Please refer the CUDA Toolkit Linux release notes.


SYSTEM REQUIREMENTS
-------------------
. CUDA-enabled GPU
  See http://www.nvidia.com/object/cuda_learn_products.html
. NVIDIA Driver
. NVIDIA CUDA Toolkit


INSTALLATION AND SETUP
---------------------
The installation is part of the CUDA toolkit installation. The files are
installed under "<CudaToolkitDir>/computeprof" where <CudaToolkitDir> is the 
directory under which the CUDA Toolkit is installed.

Setup LD_LIBRARY PATH to include the ComputeVisualProfiler bin directory:
 > export LD_LIBRARY_PATH=$LD_LIBRARY_PATH:<CudaToolkitDir>/computeprof/bin


RUNNING Compute Visual Profiler
----------------------------
 > <CudaToolkitDir>/computeprof/bin/computeprof &

Refer the Compute Visual Profiler User Guide "Compute_Visual_Profiler_User_Guide.pdf" for more information.


KNOWN ISSUES
------------
1) Selecting profiler counters can result in an Compute application execution error and profiling 
   data is not generated. In such a case you will not be able to collect any profiling counter data. 
   You can disable all profiler counters and only collect other basic profiling information.

2) Following are some other issues related to profiler counters:
   . "warp serialize" counter for GPUs with compute capability 1.x is known to 
     give incorrect and high values for some cases.

   . For GPUs with compute capability 2.0 the "instructions issued" and
     "instructions executed" counter values are incorrect for some cases.
     
   . Prof triggers are not working on G80 (Compute Capability 1.0). 
   
   . The following counters can cause GPU kernels to run longer than the 
     the driver's watchdog timeout limit. 
      "gld instructions 8bit"
	  "gld instructions 16bit"
	  "gld instructions 32bit"
	  "gld instructions 64bit"
	  "gld instructions 128bit"
	  "gst instructions 8bit"
	  "gst instructions 16bit"
	  "gst instructions 32bit"
      "gst instructions 64bit"
      "gst instructions 128bit"
     In this case the driver will terminate the GPU kernel resulting in an application error 
     and the profiling data will not be available.
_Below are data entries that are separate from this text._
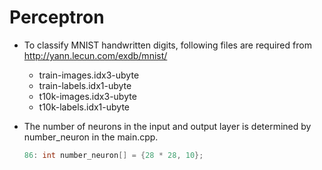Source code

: # Perceptron

- To classify MNIST handwritten digits, following files are required from http://yann.lecun.com/exdb/mnist/
  - train-images.idx3-ubyte
  - train-labels.idx1-ubyte
  - t10k-images.idx3-ubyte
  - t10k-labels.idx1-ubyte

- The number of neurons in the input and output layer is determined by number_neuron in the main.cpp.
  ```C++
  86: int number_neuron[] = {28 * 28, 10};
  ```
Setting the X Config option 'Interactive' 
     to false is recommended when these counters are selected.
  
3) If some OpenCL resources (contexts, events, etc.) are not released in the program, 
   the profiler output may be incomplete or empty and Visual profiler will report 
   the message Error in reading profiler output'. The program needs to be
   modified to properly free up all OpenCL resources before termination.

4) In cases where multiple threads use the same context the API trace is incorrect. 
   The API trace is correct in cases where a single  thread accesses a single context.

5) For certain kernel launches or memory transfers, the GPU start timestamp value in the
   CUDA Visual Profiler output can have an incorrect value of zero. In such a case a warning 
   is displayed and all profiler rows having an incorrect gpu start timestamp value are dropped. 
   This will result in incomplete profiling output.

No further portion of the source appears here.